Não é certo que a vida num centro urbano da Noruega dos anos 1900 fosse das mais agitadas do mundo para padrões contemporâneos, mas foi precisamente para “denunciar” a agitação da cidade que Hamsun criou esta história - onde o referido Pedersen foge da agitação para procurar uma vida simples numa ilha escandinava.

Uma vez por lá, mete-se em trabalhos manuais, que não se importa de fazer (já os tinha feito antes), e gasta o seu dia a operar com um velho amigo obras diversas pelas vizinhanças do local. Infelizmente para ele, umas páginas a seguir dá-se a sensacional reviravolta, narrada não sem leveza e ironia por Hamsun:

“Tudo teria corrido às mil maravilhas não fosse pela filha do pastor, de quem gostava mais a cada dia que passava. Chamava-se Elischeba, Elisabeth. Para ser franco, não era uma beldade, mas tinha uma boca vermelha e uns olhos de menina que a tornavam atraente (...) já não era pequena - era, na verdade, tão alta quanto à mãe. E também herdara da mãe um peito volumoso…”

Mas não se tratava (apenas) de uma paixão física por uma Lolita a Nabokov, mas, tudo indica, amor a sério: “Mas que triste figura faz um homem de meia-idade quando se apaixona! E não deveria ser um exemplo de como encontrar a calma e a paz interior?”, lamenta-se ele.

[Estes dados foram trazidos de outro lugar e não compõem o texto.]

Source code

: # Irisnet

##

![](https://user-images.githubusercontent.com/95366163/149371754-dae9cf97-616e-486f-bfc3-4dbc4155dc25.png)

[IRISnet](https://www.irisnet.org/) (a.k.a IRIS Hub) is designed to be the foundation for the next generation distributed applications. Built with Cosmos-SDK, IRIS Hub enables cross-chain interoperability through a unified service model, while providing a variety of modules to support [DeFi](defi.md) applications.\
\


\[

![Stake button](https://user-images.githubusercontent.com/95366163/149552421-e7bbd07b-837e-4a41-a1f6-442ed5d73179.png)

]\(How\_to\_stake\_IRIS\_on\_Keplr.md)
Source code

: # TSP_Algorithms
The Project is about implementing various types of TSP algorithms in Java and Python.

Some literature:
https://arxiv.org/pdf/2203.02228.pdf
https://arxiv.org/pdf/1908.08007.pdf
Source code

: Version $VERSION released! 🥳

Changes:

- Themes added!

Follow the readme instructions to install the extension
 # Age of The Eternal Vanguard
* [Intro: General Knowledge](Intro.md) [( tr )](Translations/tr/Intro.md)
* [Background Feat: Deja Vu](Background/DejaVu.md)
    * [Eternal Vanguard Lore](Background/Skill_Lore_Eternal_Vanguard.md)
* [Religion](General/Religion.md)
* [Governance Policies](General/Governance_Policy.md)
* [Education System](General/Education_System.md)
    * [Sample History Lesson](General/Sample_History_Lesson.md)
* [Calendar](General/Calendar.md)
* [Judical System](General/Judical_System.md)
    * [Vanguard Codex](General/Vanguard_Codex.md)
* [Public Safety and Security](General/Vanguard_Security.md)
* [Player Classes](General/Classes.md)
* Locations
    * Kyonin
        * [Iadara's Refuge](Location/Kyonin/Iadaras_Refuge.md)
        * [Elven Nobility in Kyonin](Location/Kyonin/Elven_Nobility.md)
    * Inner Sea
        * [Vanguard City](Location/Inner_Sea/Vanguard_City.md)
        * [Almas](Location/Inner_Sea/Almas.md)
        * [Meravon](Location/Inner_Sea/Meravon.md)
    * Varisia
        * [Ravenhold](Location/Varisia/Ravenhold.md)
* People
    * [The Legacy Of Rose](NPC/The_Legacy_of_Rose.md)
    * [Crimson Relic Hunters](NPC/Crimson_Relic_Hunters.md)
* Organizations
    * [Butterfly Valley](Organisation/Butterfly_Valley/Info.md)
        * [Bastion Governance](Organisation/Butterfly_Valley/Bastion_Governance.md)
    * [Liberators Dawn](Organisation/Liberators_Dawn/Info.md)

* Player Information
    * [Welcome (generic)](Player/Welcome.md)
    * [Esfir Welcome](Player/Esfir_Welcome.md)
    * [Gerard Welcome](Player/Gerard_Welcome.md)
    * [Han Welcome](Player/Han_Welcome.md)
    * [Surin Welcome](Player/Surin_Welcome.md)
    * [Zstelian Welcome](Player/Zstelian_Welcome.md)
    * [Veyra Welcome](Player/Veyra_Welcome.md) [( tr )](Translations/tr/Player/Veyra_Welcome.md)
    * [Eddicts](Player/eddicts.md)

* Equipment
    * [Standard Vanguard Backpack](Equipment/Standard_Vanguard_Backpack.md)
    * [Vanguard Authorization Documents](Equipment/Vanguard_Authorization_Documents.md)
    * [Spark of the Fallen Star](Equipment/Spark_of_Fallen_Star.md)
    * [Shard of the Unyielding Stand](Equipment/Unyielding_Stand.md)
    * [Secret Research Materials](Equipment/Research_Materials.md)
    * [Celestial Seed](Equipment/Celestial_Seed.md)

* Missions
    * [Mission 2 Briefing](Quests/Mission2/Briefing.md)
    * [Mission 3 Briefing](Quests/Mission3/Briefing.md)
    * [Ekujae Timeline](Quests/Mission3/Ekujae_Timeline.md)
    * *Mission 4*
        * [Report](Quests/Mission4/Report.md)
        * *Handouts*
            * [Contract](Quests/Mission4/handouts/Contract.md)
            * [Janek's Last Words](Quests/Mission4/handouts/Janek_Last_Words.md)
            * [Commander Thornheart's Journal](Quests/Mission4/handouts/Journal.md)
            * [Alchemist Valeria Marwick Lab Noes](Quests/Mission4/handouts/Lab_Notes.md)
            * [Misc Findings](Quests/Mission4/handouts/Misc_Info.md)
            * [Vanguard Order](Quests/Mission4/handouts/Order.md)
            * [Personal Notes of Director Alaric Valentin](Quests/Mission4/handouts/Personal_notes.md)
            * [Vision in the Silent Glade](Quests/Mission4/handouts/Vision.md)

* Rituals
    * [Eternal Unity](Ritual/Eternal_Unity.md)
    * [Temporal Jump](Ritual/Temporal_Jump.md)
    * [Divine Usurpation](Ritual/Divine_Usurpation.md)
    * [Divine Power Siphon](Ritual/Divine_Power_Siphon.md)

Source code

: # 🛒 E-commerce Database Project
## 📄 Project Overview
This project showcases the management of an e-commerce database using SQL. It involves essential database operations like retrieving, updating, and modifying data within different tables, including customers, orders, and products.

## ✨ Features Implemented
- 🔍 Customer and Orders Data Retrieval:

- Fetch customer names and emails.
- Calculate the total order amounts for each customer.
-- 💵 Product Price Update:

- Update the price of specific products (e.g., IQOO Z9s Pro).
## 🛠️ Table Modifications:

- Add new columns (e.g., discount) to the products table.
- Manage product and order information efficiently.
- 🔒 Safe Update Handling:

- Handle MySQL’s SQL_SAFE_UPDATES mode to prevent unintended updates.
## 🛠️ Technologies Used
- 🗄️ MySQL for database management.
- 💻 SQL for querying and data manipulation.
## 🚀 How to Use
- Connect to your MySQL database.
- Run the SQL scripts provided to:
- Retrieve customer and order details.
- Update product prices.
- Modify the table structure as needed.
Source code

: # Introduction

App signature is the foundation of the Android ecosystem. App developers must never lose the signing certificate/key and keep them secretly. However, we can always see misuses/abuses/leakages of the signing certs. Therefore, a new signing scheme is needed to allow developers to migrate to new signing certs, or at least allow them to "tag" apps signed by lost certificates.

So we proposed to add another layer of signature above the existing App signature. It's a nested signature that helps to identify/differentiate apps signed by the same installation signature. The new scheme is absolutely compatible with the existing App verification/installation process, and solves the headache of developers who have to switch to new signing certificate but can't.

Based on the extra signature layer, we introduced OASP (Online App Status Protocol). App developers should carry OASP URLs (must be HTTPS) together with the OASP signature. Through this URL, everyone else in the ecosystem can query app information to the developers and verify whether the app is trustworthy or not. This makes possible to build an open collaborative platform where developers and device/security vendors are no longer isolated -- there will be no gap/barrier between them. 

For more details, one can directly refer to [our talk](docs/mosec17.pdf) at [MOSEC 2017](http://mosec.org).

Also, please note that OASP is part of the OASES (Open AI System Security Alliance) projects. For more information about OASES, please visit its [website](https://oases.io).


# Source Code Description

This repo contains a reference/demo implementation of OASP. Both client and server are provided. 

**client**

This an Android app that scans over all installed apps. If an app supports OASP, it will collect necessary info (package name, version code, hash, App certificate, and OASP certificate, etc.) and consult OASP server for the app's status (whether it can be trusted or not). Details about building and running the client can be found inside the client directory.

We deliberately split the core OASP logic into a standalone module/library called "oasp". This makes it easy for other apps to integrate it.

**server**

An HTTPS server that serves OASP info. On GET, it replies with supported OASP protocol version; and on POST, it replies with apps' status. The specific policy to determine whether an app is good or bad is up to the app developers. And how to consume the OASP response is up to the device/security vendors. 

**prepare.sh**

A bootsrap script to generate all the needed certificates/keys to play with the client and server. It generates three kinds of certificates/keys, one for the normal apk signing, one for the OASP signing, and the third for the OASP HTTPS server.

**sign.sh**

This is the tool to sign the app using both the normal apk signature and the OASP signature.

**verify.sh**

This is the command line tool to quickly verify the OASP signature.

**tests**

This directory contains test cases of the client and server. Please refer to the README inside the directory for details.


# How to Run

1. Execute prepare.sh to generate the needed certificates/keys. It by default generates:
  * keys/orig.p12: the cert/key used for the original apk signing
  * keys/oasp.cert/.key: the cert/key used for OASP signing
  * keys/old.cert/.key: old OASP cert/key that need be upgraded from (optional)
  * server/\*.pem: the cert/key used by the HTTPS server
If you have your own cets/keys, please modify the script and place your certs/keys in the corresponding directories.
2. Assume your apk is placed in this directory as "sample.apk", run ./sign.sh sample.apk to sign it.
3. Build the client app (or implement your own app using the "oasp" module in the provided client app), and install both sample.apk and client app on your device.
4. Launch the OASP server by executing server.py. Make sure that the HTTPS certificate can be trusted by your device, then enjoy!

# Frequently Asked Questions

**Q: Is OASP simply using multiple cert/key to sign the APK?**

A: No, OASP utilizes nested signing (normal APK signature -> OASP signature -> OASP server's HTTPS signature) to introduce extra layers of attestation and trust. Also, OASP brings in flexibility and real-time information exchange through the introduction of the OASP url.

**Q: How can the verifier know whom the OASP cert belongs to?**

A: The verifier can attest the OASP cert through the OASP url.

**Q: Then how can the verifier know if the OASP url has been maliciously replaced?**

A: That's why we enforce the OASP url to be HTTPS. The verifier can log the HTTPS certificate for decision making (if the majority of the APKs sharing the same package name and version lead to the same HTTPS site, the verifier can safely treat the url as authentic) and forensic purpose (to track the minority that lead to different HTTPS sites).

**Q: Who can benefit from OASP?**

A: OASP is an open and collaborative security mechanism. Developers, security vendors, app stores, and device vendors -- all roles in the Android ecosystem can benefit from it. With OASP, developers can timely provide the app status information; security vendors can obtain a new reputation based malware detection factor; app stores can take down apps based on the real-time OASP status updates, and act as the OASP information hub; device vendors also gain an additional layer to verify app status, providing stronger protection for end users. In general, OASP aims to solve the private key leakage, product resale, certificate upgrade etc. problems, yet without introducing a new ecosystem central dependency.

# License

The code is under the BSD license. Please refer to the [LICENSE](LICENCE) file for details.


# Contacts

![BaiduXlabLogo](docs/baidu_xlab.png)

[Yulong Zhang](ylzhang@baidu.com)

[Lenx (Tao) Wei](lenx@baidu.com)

De qualquer forma, esse é só o início da história, que se aprofunda por peripécias num mundo de quintas, florestas, estradas desertas e, importante, cemitérios - uma singular predileção do herói da trama. Apesar de ser uma obra com mais de um século, Hamsun não envereda pela densidade filosófica ou pelos exageros sentimentais, mas antes por uma narrativa não só povoada de reflexão como também de humor.